We suddenly see our small piece of world in a whole new light.

But now that the storm has passed, in its wake is an all new monster. A monster that has left behind destruction, questions of what now and a forever-changed us.

This isn't my first hurricane, and given that I plan to spend the rest of my life in this area, this won't be my last.

Without a doubt, this has been the worst in my lifetime.

The best way I could deal with it was by keeping myself busy along with our other dedicated Advocate staff.

We would deliver the news to you, come hell or high water.

To be completely honest, it wasn't until two days after Hurricane Harvey had somewhat dissipated in our area that reality sunk in. Suddenly, our employees couldn't just throw themselves into work for 18 hours. We had to face the reality that our homes were out there, too.

After documenting the horrific tales of our community for two days, we suddenly found ourselves on the other side.

We took an hour break, and a group of us went out into the aftermath in one SUV. Each stop we made brought relief for some but confusion and a reality-disconnect for others.

We are thankful that a majority of our homes only sustained minor damage; albeit there were a lot of close calls. One staffer's apartment complex had at least two carports collapse onto vehicles. Some of the roofing at the complex was also torn apart.

My partner's and my apartment felt the wrath of Hurricane Harvey.

We had about a half-inch to 1 inch of water go through the majority of our apartment. After the stories we had been hearing, it was a relief to know we only had minor flooding in our home.

Like the water left behind by Hurricane Harvey, that feeling of relief soon receded.

An inspection by our apartment management team Tuesday delivered grim news - our apartment unit was no longer livable.

We have been reporting on stories of the displaced in our communities, and even though reading and editing those stories made me feel deep sorrow for those affected, it didn't feel real enough. Sadly, it never does until you experience it yourself, no matter how much empathy you have.

Just like that, my partner and I became part of the narrative.

If there is anything I'm great at, it's remaining optimistic. Tuesday, that quality was put to the test.

As soon as the disaster company came into our apartment, there was an audible 'oh s - -' moment. Excuse the expletive, but lessening that sentiment would be a lie to the situation.

There is water damage throughout our apartment.

Our desk is coming apart, and it's only a matter of time until the cabinetry begins to pull away from the sheetrock because of the water seeping up the walls.

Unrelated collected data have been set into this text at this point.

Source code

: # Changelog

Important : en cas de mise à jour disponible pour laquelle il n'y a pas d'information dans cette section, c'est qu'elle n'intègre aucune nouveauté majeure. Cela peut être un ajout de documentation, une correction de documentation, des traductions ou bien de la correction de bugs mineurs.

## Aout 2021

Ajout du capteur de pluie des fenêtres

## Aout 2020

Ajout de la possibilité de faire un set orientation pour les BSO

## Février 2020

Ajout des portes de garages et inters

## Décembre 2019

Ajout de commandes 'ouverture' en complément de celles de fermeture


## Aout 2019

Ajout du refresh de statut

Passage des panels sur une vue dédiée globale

The team continued to walk around the apartment, and that audible moment continued. Rotting baseboards, soggy walls and the smell of water damage couldn't be masked no matter how hard we tried. We filled up our Scentsy warmers and bought odor-eating deodorizer cones but to little avail.

They said to give them an hour to have lunch and discuss the plan.

Up until that moment, we honestly felt it would all be OK.

Then they came back.

We'd have to move out. "The apartment" would need to be gutted. The entrance, the kitchen, the bathroom and most of the walls throughout "the apartment" would have to be torn apart and rebuilt.

"The apartment," I thought in my mind. "You mean our home?"

"Do you have friends you can move in with?" the disaster inspector asked.

"Yes, we do," I rambled. I'm not quite sure what else I said.

She said the management would talk to us about options, if any. She was a sweet woman who offered some solace.

Then she left to continue her job throughout the rest of the complex.

We sat there at our kitchen table not quite sure what to feel.

I kept thinking in my mind about how the storm was over. I mean, it was, right?

I thought about how this could happen even though life in our home felt somewhat normal. We had working cable and internet. I mean, we just finished watching a Netflix series Monday night.

That's when I realized the storm really wasn't over.

It's interesting the things we do to make ourselves feel a sense of normalcy. We try to go back to our old routine, but it still never feels quite right.

Deep down I knew the storm was still here, and now we were in the thick of it.

For a little more than an hour we waited. I thought optimistically, even though deep inside I didn't know what to do if we didn't have a unit we could move to.

It's unlike anything I've ever felt in my life. The threat of feeling displaced leaves a huge sinking feeling in the pit of your stomach.

"Where would our stuff go?" "Can we afford to move somewhere else?" "Could our friends realistically house us until we got back up on our feet?"

Luckily for us, that horrible feeling didn't last long. Our wonderful management team has a unit available for us on the third floor.

It's a smaller unit, and they've said as soon as a unit like ours becomes available, we are welcome to transfer again.

I teared up a little bit when they told us the news, not because of our luck but because we are receiving a happier ending than thousands across this area of Texas.

"What about them?"

This is something I keep thinking about as we finish packing our belongings this Wednesday morning. We must not forget that there is a sense of guilt for those who may have not been as deeply affected. You feel bad for being OK in this catastrophic situation. At the same time, you feel relief. My partner and I are walking that fine line now.

We experienced this feeling of displacement for an hour, and it was truly terrifying. It breaks my heart knowing many others haven't been as fortunate to find a place like us.

And as pitiful as it may sound, we are sad to be losing our apartment home.

We'll now live in a smaller unit, although all our stuff will fit fine.

Whether we like it or not, it will be our new home for a while, and that's much more than a lot of other people can say right now.

I'm realizing that Victoria, the Crossroads and the entire area affected by Hurricane Harvey will survive. It doesn't have a choice. Our cities' landscapes may have changed a little, but they're still the same cities with the same charm.

We need to begin to understand that we're the ones who have changed. We will have to establish our new normal, whether we like it or not.

We've just survived the worst disaster since Hurricane Carla in 1961. It may sound odd, but we should be thankful for making it this far.

Some may not think it now, but we'll each see a rainbow once we feel like our lives are back in order.

For me, I'll make home wherever my partner is.

For me, I'll keep helping deliver the news.

J.R. Ortega is a award-winning former reporter turned copy desk chief at the Victoria Advocate. He has been with the newspaper for almost a decade.